● Your goal
Compute how many lines below contain the word "StreamClient" and respond with that number only.

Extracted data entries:

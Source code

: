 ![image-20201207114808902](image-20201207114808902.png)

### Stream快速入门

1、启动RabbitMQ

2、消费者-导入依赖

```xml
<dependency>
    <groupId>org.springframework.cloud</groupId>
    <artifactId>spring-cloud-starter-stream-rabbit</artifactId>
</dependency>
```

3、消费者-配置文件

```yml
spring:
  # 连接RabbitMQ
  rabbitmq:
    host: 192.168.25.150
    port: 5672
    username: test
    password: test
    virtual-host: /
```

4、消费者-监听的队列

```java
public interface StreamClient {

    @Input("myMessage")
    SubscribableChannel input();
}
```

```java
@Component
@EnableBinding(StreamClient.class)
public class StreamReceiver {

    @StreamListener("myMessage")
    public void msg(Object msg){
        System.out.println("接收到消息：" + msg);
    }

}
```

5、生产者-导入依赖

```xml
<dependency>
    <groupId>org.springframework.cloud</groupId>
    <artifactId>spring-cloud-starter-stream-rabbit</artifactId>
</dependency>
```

● The completed task
2